Records from a data source

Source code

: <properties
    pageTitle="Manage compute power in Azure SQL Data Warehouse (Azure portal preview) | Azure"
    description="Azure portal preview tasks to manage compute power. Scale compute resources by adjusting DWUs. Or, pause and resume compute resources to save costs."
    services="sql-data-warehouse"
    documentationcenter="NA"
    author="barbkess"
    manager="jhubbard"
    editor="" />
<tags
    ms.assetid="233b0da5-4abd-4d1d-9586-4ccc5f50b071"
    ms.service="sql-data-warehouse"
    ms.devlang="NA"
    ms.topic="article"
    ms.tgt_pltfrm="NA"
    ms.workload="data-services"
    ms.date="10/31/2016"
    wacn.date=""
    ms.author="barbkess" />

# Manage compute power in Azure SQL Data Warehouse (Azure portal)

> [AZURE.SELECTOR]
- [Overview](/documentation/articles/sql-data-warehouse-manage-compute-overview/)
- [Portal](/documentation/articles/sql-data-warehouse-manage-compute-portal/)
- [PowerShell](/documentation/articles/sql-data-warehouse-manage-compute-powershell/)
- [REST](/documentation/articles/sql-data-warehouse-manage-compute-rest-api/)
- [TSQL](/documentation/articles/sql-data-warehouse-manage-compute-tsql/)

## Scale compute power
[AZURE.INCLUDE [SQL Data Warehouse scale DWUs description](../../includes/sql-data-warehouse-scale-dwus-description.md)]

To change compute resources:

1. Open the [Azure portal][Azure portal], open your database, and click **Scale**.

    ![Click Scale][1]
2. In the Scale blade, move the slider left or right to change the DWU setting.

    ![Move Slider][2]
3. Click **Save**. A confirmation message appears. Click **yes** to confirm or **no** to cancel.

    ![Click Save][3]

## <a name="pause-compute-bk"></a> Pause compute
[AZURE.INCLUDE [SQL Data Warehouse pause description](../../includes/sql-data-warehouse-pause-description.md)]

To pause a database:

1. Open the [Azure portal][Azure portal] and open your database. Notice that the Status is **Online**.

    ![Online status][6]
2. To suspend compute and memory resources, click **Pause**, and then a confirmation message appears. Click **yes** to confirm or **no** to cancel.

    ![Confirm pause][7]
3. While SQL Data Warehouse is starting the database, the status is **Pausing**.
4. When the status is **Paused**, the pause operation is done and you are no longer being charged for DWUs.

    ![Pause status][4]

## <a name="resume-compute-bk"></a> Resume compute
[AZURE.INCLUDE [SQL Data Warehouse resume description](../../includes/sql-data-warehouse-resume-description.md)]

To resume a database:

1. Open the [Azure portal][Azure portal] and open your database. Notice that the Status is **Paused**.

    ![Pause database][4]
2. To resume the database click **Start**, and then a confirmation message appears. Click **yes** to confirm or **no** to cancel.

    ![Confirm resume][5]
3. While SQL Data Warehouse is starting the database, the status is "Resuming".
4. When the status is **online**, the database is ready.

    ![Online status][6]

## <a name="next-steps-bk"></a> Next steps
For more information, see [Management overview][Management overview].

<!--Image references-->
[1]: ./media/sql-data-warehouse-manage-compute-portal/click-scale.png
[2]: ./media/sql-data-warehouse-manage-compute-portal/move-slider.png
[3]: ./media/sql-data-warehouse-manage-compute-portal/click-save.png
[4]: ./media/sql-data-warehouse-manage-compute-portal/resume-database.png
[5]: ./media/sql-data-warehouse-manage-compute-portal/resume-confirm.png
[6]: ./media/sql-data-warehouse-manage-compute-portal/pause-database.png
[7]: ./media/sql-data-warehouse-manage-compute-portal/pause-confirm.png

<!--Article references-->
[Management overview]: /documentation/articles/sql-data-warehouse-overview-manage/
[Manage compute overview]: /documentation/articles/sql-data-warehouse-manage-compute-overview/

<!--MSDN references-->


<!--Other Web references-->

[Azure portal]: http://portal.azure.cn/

Exercise brief: Check each line above for the string "Management" and copy those that have it.

Solution to the problem:
For more information, see [Management overview][Management overview].
[Management overview]: /documentation/articles/sql-data-warehouse-overview-manage/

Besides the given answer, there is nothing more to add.